The phrase "Outer Space" seems to have been code language for "so bad it's funny"; there was another, equally abysmal, film from around the same period called "Queen of Outer Space". "Fire Maidens from Outer Space" was Britain's entry in the international competition to come up with the "worst movie ever made". It concerns an an Earth-like atmosphere Anglo-American expedition to the 13th moon of Jupiter, which has an Earth-like atmosphere and is therefore considered a likely place in which to find extraterrestrial life. (In 1956 when the film was made, only twelve moons of Jupiter had been discovered, the same number as I learned when I was at school in the early seventies. The real thirteenth moon, given the name Leda, was discovered in 1974).

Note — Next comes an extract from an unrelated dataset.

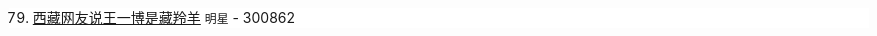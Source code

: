 79. [西藏网友说王一博是藏羚羊](https://m.weibo.cn/search?containerid=100103type%3D1%26t%3D10%26q%3D%23%E8%A5%BF%E8%97%8F%E7%BD%91%E5%8F%8B%E8%AF%B4%E7%8E%8B%E4%B8%80%E5%8D%9A%E6%98%AF%E8%97%8F%E7%BE%9A%E7%BE%8A%23&stream_entry_id=31&isnewpage=1&extparam=seat%3D1%26realpos%3D20%26flag%3D1%26filter_type%3Drealtimehot%26c_type%3D31%26lcate%3D5001%26band_rank%3D20%26cate%3D5001%26stream_entry_id%3D31%26q%3D%2523%25E8%25A5%25BF%25E8%2597%258F%25E7%25BD%2591%25E5%258F%258B%25E8%25AF%25B4%25E7%258E%258B%25E4%25B8%2580%25E5%258D%259A%25E6%2598%25AF%25E8%2597%258F%25E7%25BE%259A%25E7%25BE%258A%2523%26pos%3D19%26dgr%3D0%26display_time%3D1739158181%26pre_seqid%3D173915818128401140040132) `明星` - 300862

When the astronauts arrive on the thirteenth moon, they discover that it is indeed an Earth-like place. So Earth-like that the countryside looks just like the English Home Counties. The moon has a human population consisting of one old man and a bevy of attractive mini-skirted girls, the "fire maidens" of the title, all apparently his daughters. Jovian fashions seem to have been about a decade in advance of those on Earth; in 1956 few Earthling maidens would have dared to wear their skirts that short, but by 1966 they had become a common sight on the streets of terrestrial cities. If anyone wonders what humans are doing in such a remote part of the Solar System, the explanation is given that they are descended from the inhabitants of Atlantis who migrated when their continent sank beneath the waves. (Why they didn't just migrate to a drier part of Planet Earth is never explained).

There is little point in trying to set out the rest of the plot as it all gets very silly, although inevitably romances develop between the hunky astronauts and the beauteous fire maidens. There is something about a "monster" (for which read "man in a very unconvincing rubber suit") whom the astronauts have to kill, and Hestia, one of the fire maidens and the fiancee of one of the astronauts, nearly gets sacrificed to the gods by her elder sister Duessa, jealous that Hestia has found a boyfriend before she has. (On the thirteenth moon, apparently, marrying before an older sibling is regarded as a capital offence).

I had always assumed that films like this one would of necessity have a cast made up of unknown, otherwise unemployable actors who lacked the skills necessary to obtain parts in more prestigious productions. I was, therefore, surprised to see some names I recognised among the cast, especially Susan Shaw (a relatively well-known British actress of the fifties) as Hestia. Perhaps her contract required her to accept any part she was offered. Like Shaw, Paul Carpenter also has some much better entries on his filmography, but in most of those he only had minor roles. He was only regarded as a leading man in B-movies, "Undercover Girl" being another example, although even that is not as awful as "Fire Maidens".

The musical score mostly consists of extracts from Alexander Borodin's "Polovtsian Dances" repeated ad nauseam; I doubt if any living composer would have wanted their music associated with a film like this, but Borodin's was safely out of copyright by 1956. (That rumbling noise you can hear is the composer turning in his grave). The acting is uniformly poor, the script makes little sense and the dialogue frequently risible. The scenery is just as wooden as the actors. I normally try to find some redeeming qualities in even the poorest of films, but "Fire Maidens from Outer Space" completely lacks them. For the first time in several years I have come across a film which fully deserves the minimum mark. 1/10.